Twitter users* say only 36% of the tweets they receive are worth reading, 39% are mediocre at best, and 25% of tweets are not worth reading at all, according to a study by researchers at Carnegie Mellon University, MIT, and Georgia Tech.
The findings are based on a survey of 1,443 Twitter users who rated 43,738 tweets during a 19-day period (Dec. 30, 2010 to Jan. 17, 2011) from the accounts of some 21,014 Twitter users they collectively followed. The research was facilitated by the site "Who Gives a Tweet?"**
Among those surveyed, Twitter content was deemed "not worth reading" for various reasons.

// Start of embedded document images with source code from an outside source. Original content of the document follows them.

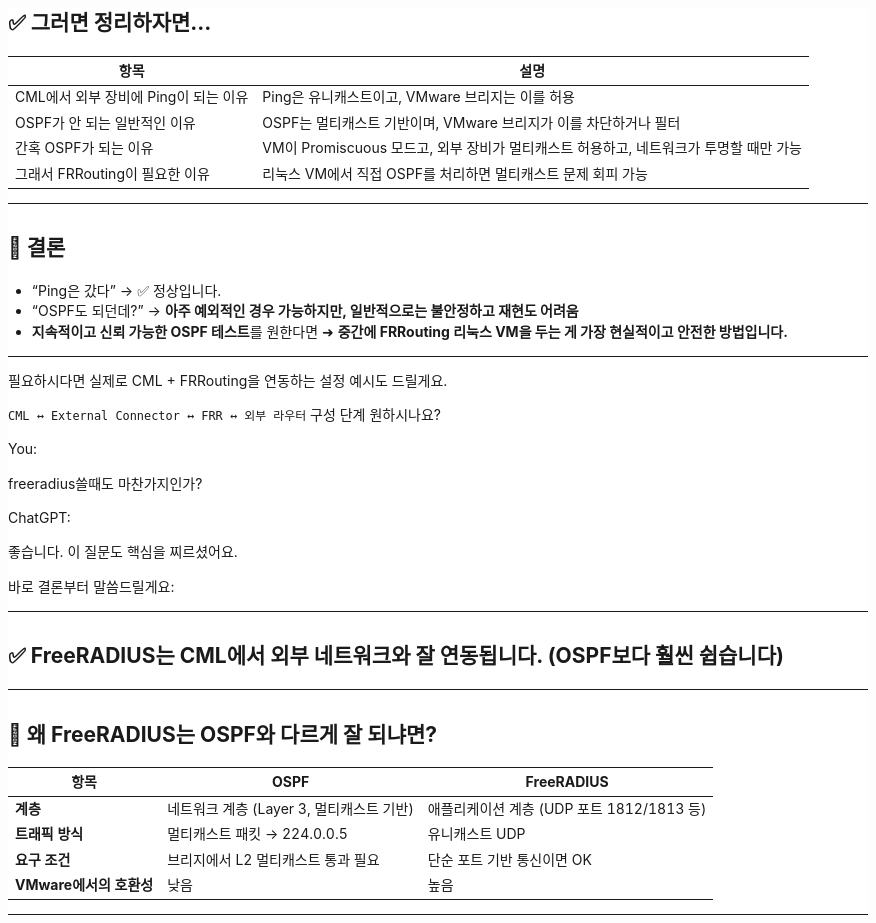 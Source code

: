 ## ✅ 그러면 정리하자면…

| 항목 | 설명 |
| --- | --- |
| CML에서 외부 장비에 Ping이 되는 이유 | Ping은 유니캐스트이고, VMware 브리지는 이를 허용 |
| OSPF가 안 되는 일반적인 이유 | OSPF는 멀티캐스트 기반이며, VMware 브리지가 이를 차단하거나 필터 |
| 간혹 OSPF가 되는 이유 | VM이 Promiscuous 모드고, 외부 장비가 멀티캐스트 허용하고, 네트워크가 투명할 때만 가능 |
| 그래서 FRRouting이 필요한 이유 | 리눅스 VM에서 직접 OSPF를 처리하면 멀티캐스트 문제 회피 가능 |

---

## 📌 결론

- “Ping은 갔다” → ✅ 정상입니다.
- “OSPF도 되던데?” → **아주 예외적인 경우 가능하지만, 일반적으로는 불안정하고 재현도 어려움**
- **지속적이고 신뢰 가능한 OSPF 테스트**를 원한다면 ➜ **중간에 FRRouting 리눅스 VM을 두는 게 가장 현실적이고 안전한 방법입니다.**

---

필요하시다면 실제로 CML + FRRouting을 연동하는 설정 예시도 드릴게요.

`CML ↔︎ External Connector ↔︎ FRR ↔︎ 외부 라우터` 구성 단계 원하시나요?

You:

freeradius쓸때도 마찬가지인가?

ChatGPT:

좋습니다. 이 질문도 핵심을 찌르셨어요.

바로 결론부터 말씀드릴게요:

---

## ✅ **FreeRADIUS는 CML에서 외부 네트워크와 잘 연동됩니다. (OSPF보다 훨씬 쉽습니다)**

---

## 📌 왜 FreeRADIUS는 OSPF와 다르게 잘 되냐면?

| 항목 | OSPF | FreeRADIUS |
| --- | --- | --- |
| **계층** | 네트워크 계층 (Layer 3, 멀티캐스트 기반) | 애플리케이션 계층 (UDP 포트 1812/1813 등) |
| **트래픽 방식** | 멀티캐스트 패킷 → 224.0.0.5 | 유니캐스트 UDP |
| **요구 조건** | 브리지에서 L2 멀티캐스트 통과 필요 | 단순 포트 기반 통신이면 OK |
| **VMware에서의 호환성** | 낮음 | 높음 |

---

Tweets that were part of someone else's conversation, or updates around a current mood or activity, were the most strongly disliked, whereas tweets that included questions to followers, information sharing, and self-promotion (such as links to content the writer had created) were liked more often.
Below, additional findings from the study titled "Who Gives a Tweet? Evaluating Microblog Content Value," conducted by Paul André, post-doctoral fellow in Carnegie Mellon's Human-Computer Interaction Institute, with Michael Bernstein and Kurt Luther, doctoral students at MIT and Georgia Tech, respectively.
Among all types of tweets analyzed, "Presence Maintenance" tweets (e.g., "Hullo twitter!") were the most strongly disliked, registering a 45% probability of being Not Worth Reading (NotWR), compared with 18% for "Question to Followers" tweets.
Presence Maintenance communications were generally considered "content-less," among those surveyed, eliciting comments such as "I have one word for one word tweets: BORING", or "useless."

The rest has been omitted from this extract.